### Data shown
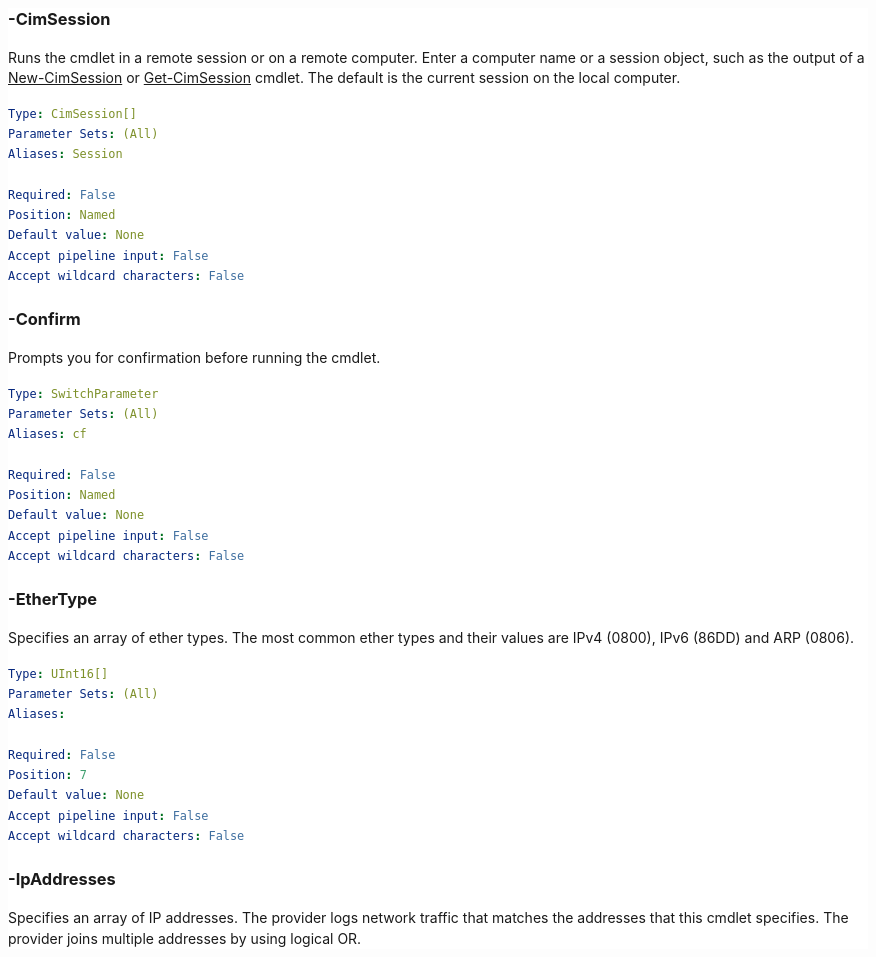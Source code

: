 ### -CimSession
Runs the cmdlet in a remote session or on a remote computer.
Enter a computer name or a session object, such as the output of a [New-CimSession](http://go.microsoft.com/fwlink/p/?LinkId=227967) or [Get-CimSession](http://go.microsoft.com/fwlink/p/?LinkId=227966) cmdlet.
The default is the current session on the local computer.

```yaml
Type: CimSession[]
Parameter Sets: (All)
Aliases: Session

Required: False
Position: Named
Default value: None
Accept pipeline input: False
Accept wildcard characters: False
```

### -Confirm
Prompts you for confirmation before running the cmdlet.

```yaml
Type: SwitchParameter
Parameter Sets: (All)
Aliases: cf

Required: False
Position: Named
Default value: None
Accept pipeline input: False
Accept wildcard characters: False
```

### -EtherType
Specifies an array of ether types.
The most common ether types and their values are IPv4 (0800), IPv6 (86DD) and ARP (0806).

```yaml
Type: UInt16[]
Parameter Sets: (All)
Aliases: 

Required: False
Position: 7
Default value: None
Accept pipeline input: False
Accept wildcard characters: False
```

### -IpAddresses
Specifies an array of IP addresses.
The provider logs network traffic that matches the addresses that this cmdlet specifies.
The provider joins multiple addresses by using logical OR.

### Problem requirements
Every line above is to be written out unchanged, with the pictures omitted.

### Response to this task
Source code

: ### -CimSession
Runs the cmdlet in a remote session or on a remote computer.
Enter a computer name or a session object, such as the output of a [New-CimSession](http://go.microsoft.com/fwlink/p/?LinkId=227967) or [Get-CimSession](http://go.microsoft.com/fwlink/p/?LinkId=227966) cmdlet.
The default is the current session on the local computer.

```yaml
Type: CimSession[]
Parameter Sets: (All)
Aliases: Session

Required: False
Position: Named
Default value: None
Accept pipeline input: False
Accept wildcard characters: False
```

### -Confirm
Prompts you for confirmation before running the cmdlet.

```yaml
Type: SwitchParameter
Parameter Sets: (All)
Aliases: cf

Required: False
Position: Named
Default value: None
Accept pipeline input: False
Accept wildcard characters: False
```

### -EtherType
Specifies an array of ether types.
The most common ether types and their values are IPv4 (0800), IPv6 (86DD) and ARP (0806).

```yaml
Type: UInt16[]
Parameter Sets: (All)
Aliases: 

Required: False
Position: 7
Default value: None
Accept pipeline input: False
Accept wildcard characters: False
```

### -IpAddresses
Specifies an array of IP addresses.
The provider logs network traffic that matches the addresses that this cmdlet specifies.
The provider joins multiple addresses by using logical OR.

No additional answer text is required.